Lesson 8: Counter Pattern Unplugged

  • Expression: Any valid unit of code that resolves to a value.
  • Variable: A placeholder for a piece of information that can change.

Lesson 10: Booleans Unplugged

  • Boolean: A single value of either TRUE or FALSE
  • Conditionals: Statements that only run under certain conditions.
  • Expression: Any valid unit of code that resolves to a value.

Lesson 11: Booleans and Conditionals

  • Boolean Expression: in programming, an expression that evaluates to True or False.
  • If-Statement: The common programming structure that implements "conditional statements".

Lesson 13: Other Forms of Input

  • Conditionals: Statements that only run under certain conditions.

Lesson 16: Collision Detection

  • Abstraction: Pulling out specific differences to make one solution work for multiple problems.
  • Debugging: Finding and fixing problems in an algorithm or program.
  • If-Statement: The common programming structure that implements "conditional statements".

Lesson 18: Collisions

  • Abstraction: Pulling out specific differences to make one solution work for multiple problems.

Lesson 19: Functions

  • Function: A piece of code that you can easily call over and over again.

Unit 4 - The Design Process

Lesson 1: Analysis of Design

  • Critique: To critically evaluate in a detailed and constructive manner.
  • Empathy: In design, paying attention to a user's feelings and needs when designing a product.
  • User: Someone who uses an object, including software and hardware.

Lesson 2: Understanding Your User

  • Usability: How easy, efficient, and satisfying it is to use a human-made object or device (including software).

Lesson 4: User Interfaces

  • Prototype: A first or early model of a product that allows you to test assumptions before developing a final version.
  • User Interface: The visual elements of an program through which a user controls or communications the application. Often abbreviated UI.

Lesson 10: Paper Prototypes

  • Prototype: A first or early model of a product that allows you to test assumptions before developing a final version.

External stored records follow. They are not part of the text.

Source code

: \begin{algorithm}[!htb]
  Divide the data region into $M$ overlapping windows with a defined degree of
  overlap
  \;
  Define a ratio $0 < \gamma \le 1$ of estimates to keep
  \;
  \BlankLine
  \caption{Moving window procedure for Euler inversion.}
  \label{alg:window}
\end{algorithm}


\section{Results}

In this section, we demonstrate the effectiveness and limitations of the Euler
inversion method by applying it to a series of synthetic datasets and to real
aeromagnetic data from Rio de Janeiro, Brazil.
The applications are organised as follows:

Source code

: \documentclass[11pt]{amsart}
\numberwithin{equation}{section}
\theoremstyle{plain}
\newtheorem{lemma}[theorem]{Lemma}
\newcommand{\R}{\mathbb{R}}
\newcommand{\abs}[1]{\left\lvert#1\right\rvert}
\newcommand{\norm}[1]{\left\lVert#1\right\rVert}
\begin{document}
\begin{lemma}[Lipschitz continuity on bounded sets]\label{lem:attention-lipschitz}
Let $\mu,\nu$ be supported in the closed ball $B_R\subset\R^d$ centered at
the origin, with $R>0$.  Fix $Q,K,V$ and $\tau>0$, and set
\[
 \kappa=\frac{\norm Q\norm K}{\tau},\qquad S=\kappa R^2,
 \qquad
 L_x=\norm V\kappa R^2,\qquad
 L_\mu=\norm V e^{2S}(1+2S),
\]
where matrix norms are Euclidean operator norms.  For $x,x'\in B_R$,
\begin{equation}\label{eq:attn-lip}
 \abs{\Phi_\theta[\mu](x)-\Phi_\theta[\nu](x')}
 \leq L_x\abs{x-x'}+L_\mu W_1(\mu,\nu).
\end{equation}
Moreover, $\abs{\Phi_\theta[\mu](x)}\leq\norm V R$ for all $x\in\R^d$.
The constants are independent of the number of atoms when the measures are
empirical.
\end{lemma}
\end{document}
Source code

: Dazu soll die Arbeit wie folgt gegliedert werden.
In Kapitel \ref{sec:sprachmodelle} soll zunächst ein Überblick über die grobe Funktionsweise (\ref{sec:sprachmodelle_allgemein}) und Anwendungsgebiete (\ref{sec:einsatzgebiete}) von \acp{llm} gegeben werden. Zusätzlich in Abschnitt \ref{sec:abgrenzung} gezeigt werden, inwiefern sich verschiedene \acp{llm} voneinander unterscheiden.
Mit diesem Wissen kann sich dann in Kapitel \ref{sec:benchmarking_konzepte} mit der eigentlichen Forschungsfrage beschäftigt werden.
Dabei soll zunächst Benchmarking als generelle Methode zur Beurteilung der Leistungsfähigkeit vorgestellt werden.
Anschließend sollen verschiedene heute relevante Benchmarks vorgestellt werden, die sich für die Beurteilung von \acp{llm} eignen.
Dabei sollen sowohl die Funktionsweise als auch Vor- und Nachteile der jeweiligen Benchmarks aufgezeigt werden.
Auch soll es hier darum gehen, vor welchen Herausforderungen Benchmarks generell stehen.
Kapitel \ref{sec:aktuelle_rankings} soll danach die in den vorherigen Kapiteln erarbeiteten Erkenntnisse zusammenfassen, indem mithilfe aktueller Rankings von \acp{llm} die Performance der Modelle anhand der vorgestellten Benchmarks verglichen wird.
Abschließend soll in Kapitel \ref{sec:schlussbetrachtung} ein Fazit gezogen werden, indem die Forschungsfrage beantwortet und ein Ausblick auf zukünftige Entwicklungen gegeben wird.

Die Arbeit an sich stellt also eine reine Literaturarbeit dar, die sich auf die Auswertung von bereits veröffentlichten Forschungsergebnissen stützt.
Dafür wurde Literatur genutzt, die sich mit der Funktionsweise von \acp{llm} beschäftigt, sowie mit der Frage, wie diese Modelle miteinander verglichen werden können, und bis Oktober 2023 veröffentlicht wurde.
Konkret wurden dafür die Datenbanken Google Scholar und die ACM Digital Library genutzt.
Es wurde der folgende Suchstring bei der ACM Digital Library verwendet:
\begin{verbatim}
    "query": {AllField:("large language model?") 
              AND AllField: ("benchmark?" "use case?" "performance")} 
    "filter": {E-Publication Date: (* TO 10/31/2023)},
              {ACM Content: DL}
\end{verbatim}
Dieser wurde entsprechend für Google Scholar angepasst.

Lesson 16: Improving and Iterating

  • Bug: Part of a program that does not work correctly.
  • Feature: An individual functional element of a software item, such as the ability to do something new, work across multiple platforms, or perform more efficiently

Unit 5 - Data and Society

Lesson 3: ASCII and Binary Representation

  • ASCII: American Standard Code for Information Interchange; the universally recognized raw text format that any computer can understand
  • Binary: A way of representing information using only two options.
  • Bit: A contraction of "Binary Digit"; the single unit of information in a computer, typically represented as a 0 or 1

Lesson 4: Representing Images

  • Pixel: short for "picture element", the fundamental unit of a digital image, typically a tiny square or dot that contains a single point of color of a larger image.

Unit 6 - Physical Computing

Lesson 1: Innovations in Computing

  • Innovation: A new or improved idea, device, product, etc, or the development thereof

Lesson 8: For Loops

  • For Loop: Loops that have a predetermined beginning, end, and increment (step interval).

Lesson 9: Lists and For Loops

  • For Loop: Loops that have a predetermined beginning, end, and increment (step interval).
  • List: A generic term for a programming data structure that holds multiple items.

Lesson 13: Analog Input

  • Analog: Any continuously changing signal that is not restricted to finite set of values. For example, the wave forms of spoken words are an analog signal.
  • Digital: Data or signals represented by a finite number of values. Analog signals (which can have infinite values) must be converted to digital in order to be computed with.